Statistical Utilities

Overview

The stat module provides six functions across five common statistical tasks:

Task Functions
Power and sample-size planning stat_power(), stat_n()
Two-group comparison quick_ttest()
Multi-group comparison quick_anova()
Categorical association quick_chisq()
Correlation analysis quick_cor()
library(evanverse)

Note: All code examples in this vignette are static (eval = FALSE).
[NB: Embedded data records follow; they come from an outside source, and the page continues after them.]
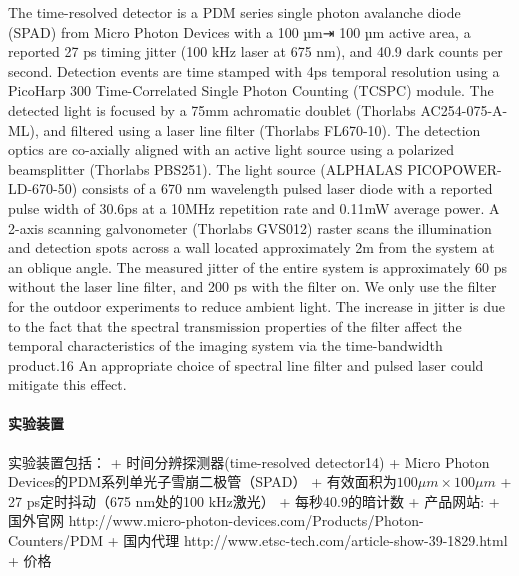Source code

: \documentclass[11pt]{article}
\begin{document}
The time-resolved detector is a PDM series single photon avalanche diode
(SPAD) from Micro Photon Devices with a 100 µm⇥ 100 µm active area, a
reported 27 ps timing jitter (100 kHz laser at 675 nm), and 40.9 dark
counts per second. Detection events are time stamped with 4ps temporal
resolution using a PicoHarp 300 Time-Correlated Single Photon Counting
(TCSPC) module. The detected light is focused by a 75mm achromatic
doublet (Thorlabs AC254-075-A-ML), and filtered using a laser line
filter (Thorlabs FL670-10). The detection optics are co-axially aligned
with an active light source using a polarized beamsplitter (Thorlabs
PBS251). The light source (ALPHALAS PICOPOWER-LD-670-50) consists of a
670 nm wavelength pulsed laser diode with a reported pulse width of
30.6ps at a 10MHz repetition rate and 0.11mW average power. A 2-axis
scanning galvonometer (Thorlabs GVS012) raster scans the illumination
and detection spots across a wall located approximately 2m from the
system at an oblique angle. The measured jitter of the entire system is
approximately 60 ps without the laser line filter, and 200 ps with the
filter on. We only use the filter for the outdoor experiments to reduce
ambient light. The increase in jitter is due to the fact that the
spectral transmission properties of the filter affect the temporal
characteristics of the imaging system via the time-bandwidth product.16
An appropriate choice of spectral line filter and pulsed laser could
mitigate this effect.

    \paragraph{实验装置}\label{ux5b9eux9a8cux88c5ux7f6e}

实验装置包括： + 时间分辨探测器(time-resolved detector14) + Micro Photon
Devices的PDM系列单光子雪崩二极管（SPAD） +
有效面积为\(100μm\times 100μm\) + 27 ps定时抖动（675 nm处的100 kHz激光）
+ 每秒40.9的暗计数 + 产品网站: + 国外官网
http://www.micro-photon-devices.com/Products/Photon-Counters/PDM +
国内代理 http://www.etsc-tech.com/article-show-39-1829.html + 价格
\end{document}
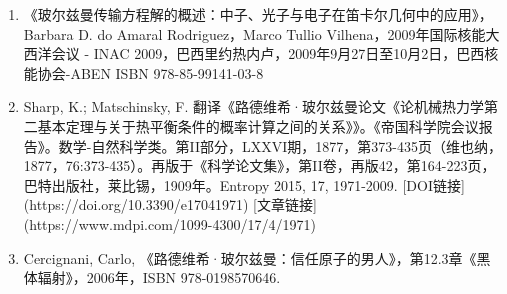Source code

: \begin{enumerate}
\item 《玻尔兹曼传输方程解的概述：中子、光子与电子在笛卡尔几何中的应用》，Barbara D. do Amaral Rodriguez，Marco Tullio Vilhena，2009年国际核能大西洋会议 - INAC 2009，巴西里约热内卢，2009年9月27日至10月2日，巴西核能协会-ABEN ISBN 978-85-99141-03-8  
\item Sharp, K.; Matschinsky, F. 翻译《路德维希·玻尔兹曼论文《论机械热力学第二基本定理与关于热平衡条件的概率计算之间的关系》》。《帝国科学院会议报告》。数学-自然科学类。第II部分，LXXVI期，1877，第373-435页（维也纳，1877，76:373-435）。再版于《科学论文集》，第II卷，再版42，第164-223页，巴特出版社，莱比锡，1909年。Entropy 2015, 17, 1971-2009. [DOI链接](https://doi.org/10.3390/e17041971) [文章链接](https://www.mdpi.com/1099-4300/17/4/1971)  
\item Cercignani, Carlo, 《路德维希·玻尔兹曼：信任原子的男人》，第12.3章《黑体辐射》，2006年，ISBN 978-0198570646.
\end{enumerate}
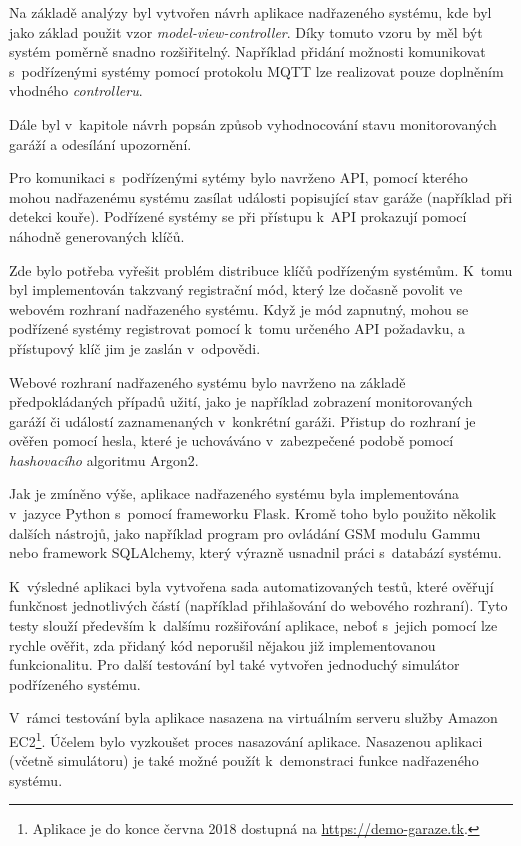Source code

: Na základě analýzy byl vytvořen návrh aplikace nadřazeného systému, kde byl jako základ použit vzor \textit{model-view-controller}. Díky tomuto vzoru by měl být systém poměrně snadno rozšiřitelný. Například přidání možnosti komunikovat s~podřízenými systémy pomocí protokolu MQTT lze realizovat pouze doplněním vhodného \textit{controlleru}.

Dále byl v~kapitole návrh popsán způsob vyhodnocování stavu monitorovaných garáží a odesílání upozornění.

Pro komunikaci s~podřízenými sytémy bylo navrženo API, pomocí kterého mohou nadřazenému systému zasílat události popisující stav garáže (například při detekci kouře). Podřízené systémy se při přístupu k~API prokazují pomocí náhodně generovaných klíčů.

Zde bylo potřeba vyřešit problém distribuce klíčů podřízeným systémům. K~tomu byl implementován takzvaný registrační mód, který lze dočasně povolit ve webovém rozhraní nadřazeného systému. Když je mód zapnutný, mohou se podřízené systémy registrovat pomocí k~tomu určeného API požadavku, a přístupový klíč jim je zaslán v~odpovědi.

Webové rozhraní nadřazeného systému bylo navrženo na základě předpokládaných případů užití, jako je například zobrazení monitorovaných garáží či událostí zaznamenaných v~konkrétní garáži. Přistup do rozhraní je ověřen pomocí hesla, které je uchováváno v~zabezpečené podobě pomocí \textit{hashovacího} algoritmu Argon2.

Jak je zmíněno výše, aplikace nadřazeného systému byla implementována v~jazyce Python s~pomocí frameworku Flask. Kromě toho bylo použito několik dalších nástrojů, jako například program pro ovládání GSM modulu Gammu nebo framework SQLAlchemy, který výrazně usnadnil práci s~databází systému.


K~výsledné aplikaci byla vytvořena sada automatizovaných testů, které ověřují funkčnost jednotlivých částí (například přihlašování do webového rozhraní). Tyto testy slouží především k~dalšímu rozšiřování aplikace, neboť s~jejich pomocí lze rychle ověřit, zda přidaný kód neporušil nějakou již implementovanou funkcionalitu. Pro další testování byl také vytvořen jednoduchý simulátor podřízeného systému.

V~rámci testování byla aplikace nasazena na virtuálním serveru služby Amazon EC2\footnote{Aplikace je do konce června 2018 dostupná na \url{https://demo-garaze.tk}.}. Účelem bylo vyzkoušet proces nasazování aplikace. Nasazenou aplikaci (včetně simulátoru) je také možné použít k~demonstraci funkce nadřazeného systému.

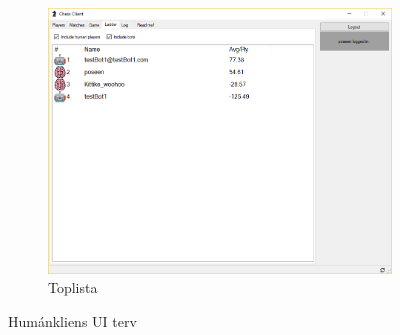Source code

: \documentclass[twoside, a4paper, 12pt]{article}
\begin{document}
\begin{figure}
\begin{subfigure}[b]{0.475\textwidth}
	\includegraphics[width=\textwidth]{img/humanClientLadder.png}
	\caption{Toplista}
	\label{fig:humanClientLadder}
	\end{subfigure}

	\caption[ Humánkliens UI terv ]
	{\small Humánkliens UI terv}
	\label{fig:humanClient}
\end{figure}
\end{document}
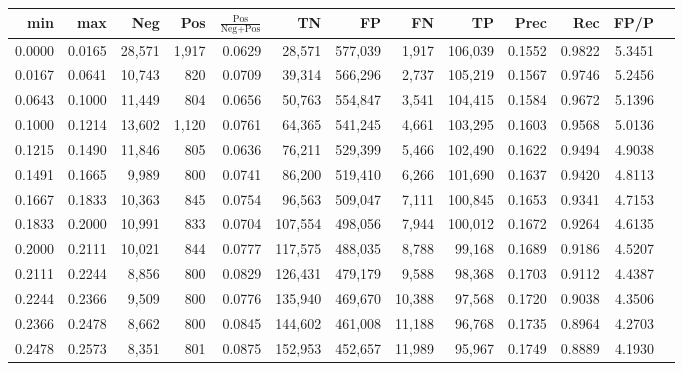 \begin{tabular}{rrrrrrrrrrrrr}
\toprule
   min &    max &    Neg &   Pos & $\frac{\text{Pos}}{\text{Neg}+\text{Pos}}$ &      TN &      FP &      FN &      TP &   Prec &    Rec &   FP/P \\
\midrule
0.0000 & 0.0165 & 28,571 & 1,917 &                                     0.0629 &  28,571 & 577,039 &   1,917 & 106,039 & 0.1552 & 0.9822 & 5.3451 \\
0.0167 & 0.0641 & 10,743 &   820 &                                     0.0709 &  39,314 & 566,296 &   2,737 & 105,219 & 0.1567 & 0.9746 & 5.2456 \\
0.0643 & 0.1000 & 11,449 &   804 &                                     0.0656 &  50,763 & 554,847 &   3,541 & 104,415 & 0.1584 & 0.9672 & 5.1396 \\
0.1000 & 0.1214 & 13,602 & 1,120 &                                     0.0761 &  64,365 & 541,245 &   4,661 & 103,295 & 0.1603 & 0.9568 & 5.0136 \\
0.1215 & 0.1490 & 11,846 &   805 &                                     0.0636 &  76,211 & 529,399 &   5,466 & 102,490 & 0.1622 & 0.9494 & 4.9038 \\
0.1491 & 0.1665 &  9,989 &   800 &                                     0.0741 &  86,200 & 519,410 &   6,266 & 101,690 & 0.1637 & 0.9420 & 4.8113 \\
0.1667 & 0.1833 & 10,363 &   845 &                                     0.0754 &  96,563 & 509,047 &   7,111 & 100,845 & 0.1653 & 0.9341 & 4.7153 \\
0.1833 & 0.2000 & 10,991 &   833 &                                     0.0704 & 107,554 & 498,056 &   7,944 & 100,012 & 0.1672 & 0.9264 & 4.6135 \\
0.2000 & 0.2111 & 10,021 &   844 &                                     0.0777 & 117,575 & 488,035 &   8,788 &  99,168 & 0.1689 & 0.9186 & 4.5207 \\
0.2111 & 0.2244 &  8,856 &   800 &                                     0.0829 & 126,431 & 479,179 &   9,588 &  98,368 & 0.1703 & 0.9112 & 4.4387 \\
0.2244 & 0.2366 &  9,509 &   800 &                                     0.0776 & 135,940 & 469,670 &  10,388 &  97,568 & 0.1720 & 0.9038 & 4.3506 \\
0.2366 & 0.2478 &  8,662 &   800 &                                     0.0845 & 144,602 & 461,008 &  11,188 &  96,768 & 0.1735 & 0.8964 & 4.2703 \\
0.2478 & 0.2573 &  8,351 &   801 &                                     0.0875 & 152,953 & 452,657 &  11,989 &  95,967 & 0.1749 & 0.8889 & 4.1930 \\

\end{tabular}
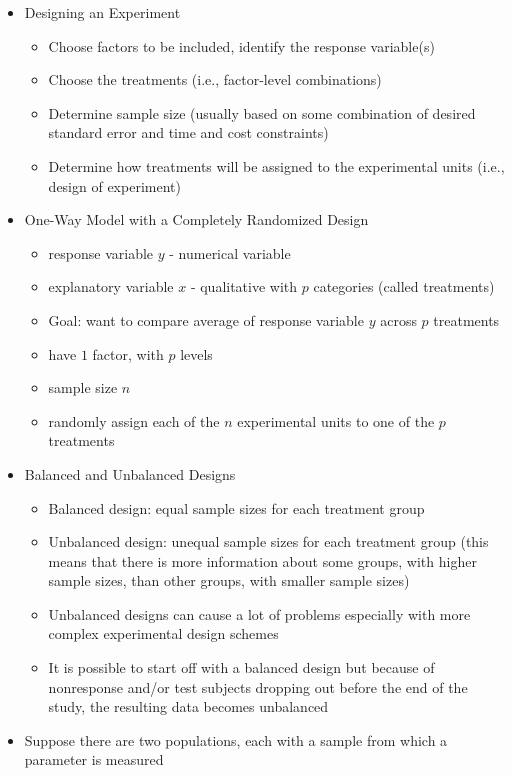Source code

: \documentclass[12pt]{article}
\begin{document}
\begin{itemize}
\item Designing an Experiment \begin{itemize} 
\item Choose factors to be included, identify the response variable(s)
\item Choose the treatments (i.e., factor-level combinations)
\item Determine sample size (usually based on some combination of desired standard error and time and cost constraints)
\item Determine how treatments will be assigned to the experimental units (i.e., design of experiment) \end{itemize} 
\item One-Way Model with a Completely Randomized Design \begin{itemize} 
\item response variable $y$ - numerical variable 
\item explanatory variable $x$ - qualitative with $p$ categories (called treatments)
\item Goal: want to compare average of response variable $y$ across $p$ treatments 
\item have $1$ factor, with $p$ levels 
\item sample size $n$ 
\item randomly assign each of the $n$ experimental units to one of the $p$ treatments \end{itemize} 
\item Balanced and Unbalanced Designs \begin{itemize} 
\item Balanced design: equal sample sizes for each treatment group
\item Unbalanced design: unequal sample sizes for each treatment group (this means that there is more information about some  groups, with higher sample sizes, than other groups, with smaller sample sizes)
\item Unbalanced designs can cause a lot of problems especially with more complex experimental design schemes
\item It is possible to start off with a balanced design but because of nonresponse and/or test subjects dropping out before the end of the study, the resulting data becomes unbalanced \end{itemize} 
\item Suppose there are two populations, each with a sample from which a parameter is measured \begin{itemize} 

\end{itemize}
\end{itemize}
\end{document}
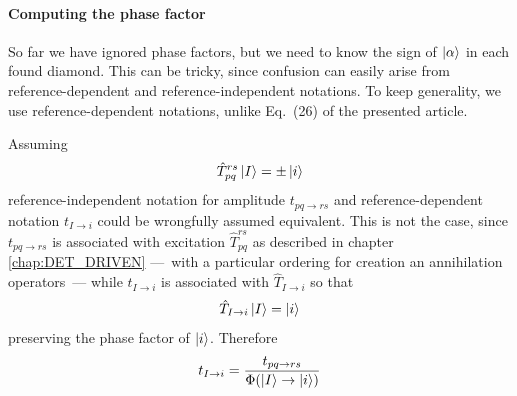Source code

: \documentclass[./thesis.tex]{subfiles}
\begin{document}
\paragraph{Computing the phase factor}



So far we have ignored phase factors, but we need to know the sign of ${\ket{\alpha}}$ in each found diamond. This can be tricky, since confusion can easily arise from reference-dependent and reference-independent notations. To keep generality, we use reference-dependent notations, unlike Eq.~(26) of the presented article.

Assuming
\begin{equation}
\hat T_{pq}^{rs} \ket I = \pm \ket i
\end{equation}
reference-independent notation for amplitude $t_{pq \rightarrow rs}$ and reference-dependent notation $t_{I \rightarrow i}$ could be wrongfully assumed equivalent. This is not the case, since $t_{pq \rightarrow rs}$ is associated with excitation $\hat T_{pq}^{rs}$ as described in chapter \ref{chap:DET_DRIVEN} ---~with a particular ordering for creation an annihilation operators~--- while $t_{I \rightarrow i}$ is associated with $\hat T_{I \rightarrow i}$ so that
\begin{equation}
\hat T_{I \rightarrow i}  \ket I = \ket i
\end{equation}
preserving the phase factor of $\ket i$. Therefore
\begin{equation}
t_{I \rightarrow i} = \frac{t_{pq \rightarrow rs}}{{\Phi \qty(\ket I \rightarrow \ket i)}}
\end{equation}
\end{document}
Output is hand-written to reflect the current implementation.


1 Power And Sample-Size Planning

Both stat_power() and stat_n() support the same test families:

test Meaning Effect size
"t_two" Two-sample t-test Cohen’s d
"t_one" One-sample t-test Cohen’s d
"t_paired" Paired t-test Cohen’s d
"anova" One-way ANOVA Cohen’s f
"proportion" One-sample proportion test Cohen’s h
"correlation" Correlation test Pearson r
"chisq" Chi-square test Cohen’s w

stat_power() - Compute power from sample size

Given n, effect_size, and test settings, returns a power_result object with computed power plus interpretation and recommendation.

res <- stat_power(n = 30, effect_size = 0.5)
print(res)
#> Power: 47.8%  (very low) | Two-sample t-test
#> n = 30 per group,  effect size = 0.500,  alpha = 0.050

For ANOVA, k is required:

stat_power(n = 25, effect_size = 0.25, test = "anova", k = 3)
#> # power_result object

For chi-square, df is required:

stat_power(n = 120, effect_size = 0.3, test = "chisq", df = 2)
#> # power_result object

Use S3 methods for reporting and visualization:

summary(res)
plot(res)
#> # A ggplot object: power curve over sample size

stat_n() - Compute required sample size

Given target power and expected effect_size, returns the minimum required sample size (rounded up) as a power_result object.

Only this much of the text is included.